Table 1. Tissue statistics after normalisation (mean ± std. dev., \(N = 581\))

It is known that the amount of intra-cranial fluid can vary substantially due to factors such as age and some neurodegenerative conditions, and this reflects on the distributions of intensities in brain MRI scans, which is evident in Fig. 2. As a result, normalising all subjects to a ‘mean’ distribution fails to identify a consistent reference range for CSF intensities.

A fundamental limitation of any histogram matching scheme is that it is unclear how to proceed when the distributions are genuinely different. Intensity distributions can be strongly affected by anatomical differences; for example, we can observe large variations in the amounts of fluid and fat in brain or whole-body scans, which may heavily skew the overall distributions (moderate example in Fig. 3). The underlying assumption of these methods (including ours) is that the distributions are similar enough up to an affine rescaling and a mild nonlinear deformation of the values, thus handling histograms of truly different shapes remains an open challenge. For images with different fields of view, it may be beneficial to perform image registration before applying intensity normalisation.

Centre Classification. To evaluate the effectiveness of intensity normalisation for data harmonisation, we conducted a centre discrimination experiment with random forest classifiers trained on the full images. We report the pooled test results from two-fold cross validation (detailed results in extended version).

Relative to affine normalisation, centre-wise and individual NDFlow and Nyul showed a slight drop in overall classification accuracy (94.1% vs. 92.7%, 93.6%, 92.9%, resp.). On the other hand, the uncertainty, as measured by the entropy of the predictions, was significantly higher (paired t-test, all \(p<.01\)). Nonlinear intensity normalisation therefore seems to successfully remove some of the biasing factors which are discriminative of the origin of the images.

4 Conclusion

In this paper, we have introduced a novel method for MRI intensity normalisation, called nonparametric density flows (NDFlow). It is based on fitting and matching Dirichlet process Gaussian mixture densities, by minimising their \(L^2\) divergence, and on mass-conserving flows, which ensure that the empirical intensity distribution agrees with the matched density model.
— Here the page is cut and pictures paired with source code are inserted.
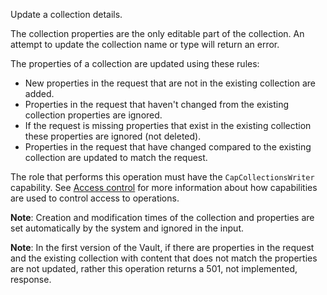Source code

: Update a collection details.

The collection properties are the only editable part of the collection.
An attempt to update the collection name or type will return an error.

The properties of a collection are updated using these rules:

- New properties in the request that are not in the existing collection are added.
- Properties in the request that haven't changed from the existing collection properties are ignored.
- If the request is missing properties that exist in the existing collection these properties are ignored (not deleted).
- Properties in the request that have changed compared to the existing collection are updated to match the request.

The role that performs this operation must have the `CapCollectionsWriter` capability.
See [Access control](/data-security/identity-and-access-management#access-control) for more information about how
capabilities are used to control access to operations.

**Note**: 
Creation and modification times of the collection and properties are set automatically by the system and ignored in the input. 

**Note**: 
In the first version of the Vault, if there are properties in the request and the existing collection with content that
does not match the properties are not updated, rather this operation returns a 501, not implemented, response.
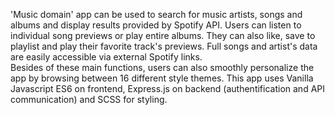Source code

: 'Music domain' app can be used to search for music artists, songs and albums and display results provided by Spotify API. 
Users can listen to individual song previews or play entire albums. 
They can also like, save to playlist and play their favorite track's previews. 
Full songs and artist's data are easily accessible via external Spotify links.  
Besides of these main functions, users can also smoothly personalize the app by browsing between 16 different style themes. 
This app uses Vanilla Javascript ES6 on frontend, Express.js on backend (authentification and API communication) and SCSS for styling.  
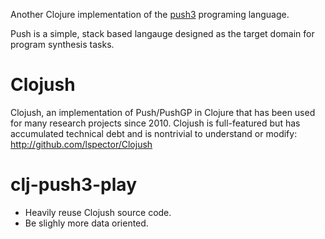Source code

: Another Clojure implementation of the [push3](https://faculty.hampshire.edu/lspector/push3-description.html) programing language. 

Push is a simple, stack based langauge designed as the target domain for program synthesis tasks. 

# Clojush

Clojush, an implementation of Push/PushGP in Clojure that has been used for many research projects since 2010. Clojush is full-featured but has accumulated technical debt and is nontrivial to understand or modify: http://github.com/lspector/Clojush

# clj-push3-play

- Heavily reuse Clojush source code. 
- Be slighly more data oriented.



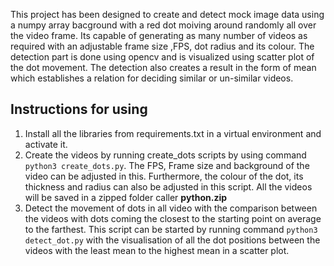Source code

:This project has been designed to create and detect mock image data using a numpy array bacground with a red dot moiving around randomly all over the video frame. Its capable of generating as many number of videos as required with an adjustable frame size ,FPS, dot radius and its colour.
The detection part is done using opencv and is visualized using scatter plot of the dot movement. The detection also creates a result in the form of mean which establishes a relation for deciding similar or un-similar videos.

## Instructions for using
1. Install all the libraries from requirements.txt in a virtual environment and activate it.
2. Create the videos by running create_dots scripts by using command `python3 create_dots.py`. The FPS, Frame size and background of the video can be adjusted in this. Furthermore, the colour of the dot, its thickness and radius can also be adjusted in this script. All the videos will be saved in a zipped folder caller **python.zip**
3. Detect the movement of dots in all video with the comparison between the videos with dots coming the closest to the starting point on average to the farthest. This script can be started by running command `python3 detect_dot.py` with the visualisation of all the dot positions between the videos with the least mean to the highest mean in a scatter plot.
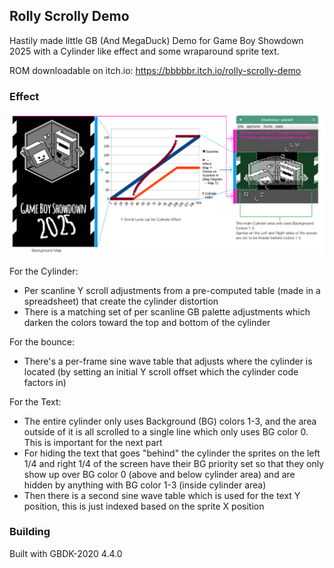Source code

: ## Rolly Scrolly Demo

Hastily made little GB (And MegaDuck) Demo for Game Boy Showdown 2025 with a Cylinder like effect and some wraparound sprite text.

ROM downloadable on itch.io:
https://bbbbbr.itch.io/rolly-scrolly-demo

### Effect
![Diagram of effect](info/rolly_scrolly_diagram.png)

For the Cylinder:
- Per scanline Y scroll adjustments from a pre-computed table (made in a spreadsheet) that create the cylinder distortion
- There is a matching set of per scanline GB palette adjustments which darken the colors toward the top and bottom of the cylinder

For the bounce:
- There's a per-frame sine wave table that adjusts where the cylinder is located (by setting an initial Y scroll offset which the cylinder code factors in)

For the Text:
- The entire cylinder only uses Background (BG) colors 1-3, and the area outside of it is all scrolled to a single line which only uses BG color 0. This is important for the next part
- For hiding the text that goes "behind" the cylinder the sprites on the left 1/4 and right 1/4 of the screen have their BG priority set so that they only show up over BG color 0 (above and below cylinder area) and are hidden by anything with BG color 1-3 (inside cylinder area)
- Then there is a second sine wave table which is used for the text Y position, this is just indexed based on the sprite X position

### Building
Built with GBDK-2020 4.4.0





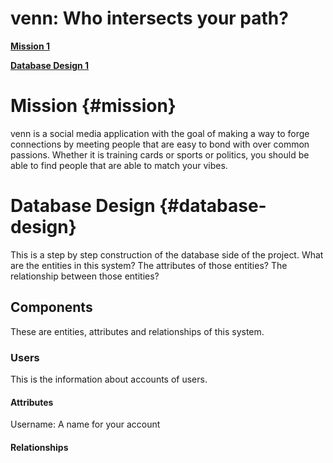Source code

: # venn: Who intersects your path?

[**Mission	1**](\#mission)

[**Database Design	1**](\#database-design)

# Mission {#mission}

venn is a social media application with the goal of making a way to forge connections by meeting people that are easy to bond with over common passions. Whether it is training cards or sports or politics, you should be able to find people that are able to match your vibes. 

# Database Design {#database-design}

This is a step by step construction of the database side of the project. What are the entities in this system? The attributes of those entities? The relationship between those entities?

## Components

These are entities, attributes and relationships of this system.

### Users

This is the information about accounts of users.

#### Attributes

Username: A name for your account 

#### Relationships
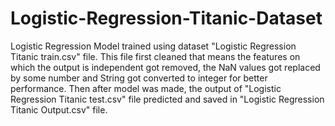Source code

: # Logistic-Regression-Titanic-Dataset
Logistic Regression Model trained using dataset "Logistic Regression Titanic train.csv" file. This file first cleaned that means the features on which the output is independent got removed, the NaN values got replaced by some number and String got converted to integer for better performance. Then after model was made, the output of "Logistic Regression Titanic test.csv" file predicted and saved in "Logistic Regression Titanic Output.csv" file.
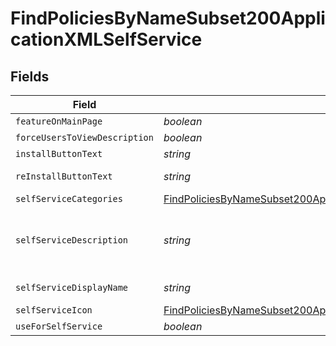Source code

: # FindPoliciesByNameSubset200ApplicationXMLSelfService


## Fields

| Field                                                                                                                                                                             | Type                                                                                                                                                                              | Required                                                                                                                                                                          | Description                                                                                                                                                                       | Example                                                                                                                                                                           |
| --------------------------------------------------------------------------------------------------------------------------------------------------------------------------------- | --------------------------------------------------------------------------------------------------------------------------------------------------------------------------------- | --------------------------------------------------------------------------------------------------------------------------------------------------------------------------------- | --------------------------------------------------------------------------------------------------------------------------------------------------------------------------------- | --------------------------------------------------------------------------------------------------------------------------------------------------------------------------------- |
| `featureOnMainPage`                                                                                                                                                               | *boolean*                                                                                                                                                                         | :heavy_minus_sign:                                                                                                                                                                | N/A                                                                                                                                                                               |                                                                                                                                                                                   |
| `forceUsersToViewDescription`                                                                                                                                                     | *boolean*                                                                                                                                                                         | :heavy_minus_sign:                                                                                                                                                                | N/A                                                                                                                                                                               |                                                                                                                                                                                   |
| `installButtonText`                                                                                                                                                               | *string*                                                                                                                                                                          | :heavy_minus_sign:                                                                                                                                                                | N/A                                                                                                                                                                               | Encrypt                                                                                                                                                                           |
| `reInstallButtonText`                                                                                                                                                             | *string*                                                                                                                                                                          | :heavy_minus_sign:                                                                                                                                                                | N/A                                                                                                                                                                               | Re-encrypt                                                                                                                                                                        |
| `selfServiceCategories`                                                                                                                                                           | [FindPoliciesByNameSubset200ApplicationXMLSelfServiceSelfServiceCategories](../../models/operations/findpoliciesbynamesubset200applicationxmlselfserviceselfservicecategories.md) | :heavy_minus_sign:                                                                                                                                                                | N/A                                                                                                                                                                               |                                                                                                                                                                                   |
| `selfServiceDescription`                                                                                                                                                          | *string*                                                                                                                                                                          | :heavy_minus_sign:                                                                                                                                                                | N/A                                                                                                                                                                               | Encrypt the boot drive of this device                                                                                                                                             |
| `selfServiceDisplayName`                                                                                                                                                          | *string*                                                                                                                                                                          | :heavy_minus_sign:                                                                                                                                                                | N/A                                                                                                                                                                               | Disk Encryption                                                                                                                                                                   |
| `selfServiceIcon`                                                                                                                                                                 | [FindPoliciesByNameSubset200ApplicationXMLSelfServiceSelfServiceIcon](../../models/operations/findpoliciesbynamesubset200applicationxmlselfserviceselfserviceicon.md)             | :heavy_minus_sign:                                                                                                                                                                | N/A                                                                                                                                                                               |                                                                                                                                                                                   |
| `useForSelfService`                                                                                                                                                               | *boolean*                                                                                                                                                                         | :heavy_minus_sign:                                                                                                                                                                | N/A                                                                                                                                                                               |                                                                                                                                                                                   |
We demonstrated that our normalisation approach makes tissue intensity statistics significantly more consistent across subjects than a simple affine alignment, and compares favourably to the state-of-the-art method of Nyúl et al. [7]. We have additionally verified that NDFlow is able to accurately match histograms without introducing spurious artefacts produced by the competing method. Finally, we argued that both normalisation techniques can reduce some discriminative scanner biases, in a step toward effective data harmonisation.

By employing nonparametric mixture models, we are able to represent arbitrary histogram shapes with any number of modes. In addition, our formulation has the flexibility to match only part of the distributions, by freezing the parameters of some mixture components. This may be useful for ignoring lesion-related modes (e.g. multiple sclerosis hyperintensities), if the corresponding components can be identified (e.g., via anomaly detection). Evaluating this approach and its robustness against lesion load is a compelling direction for further research.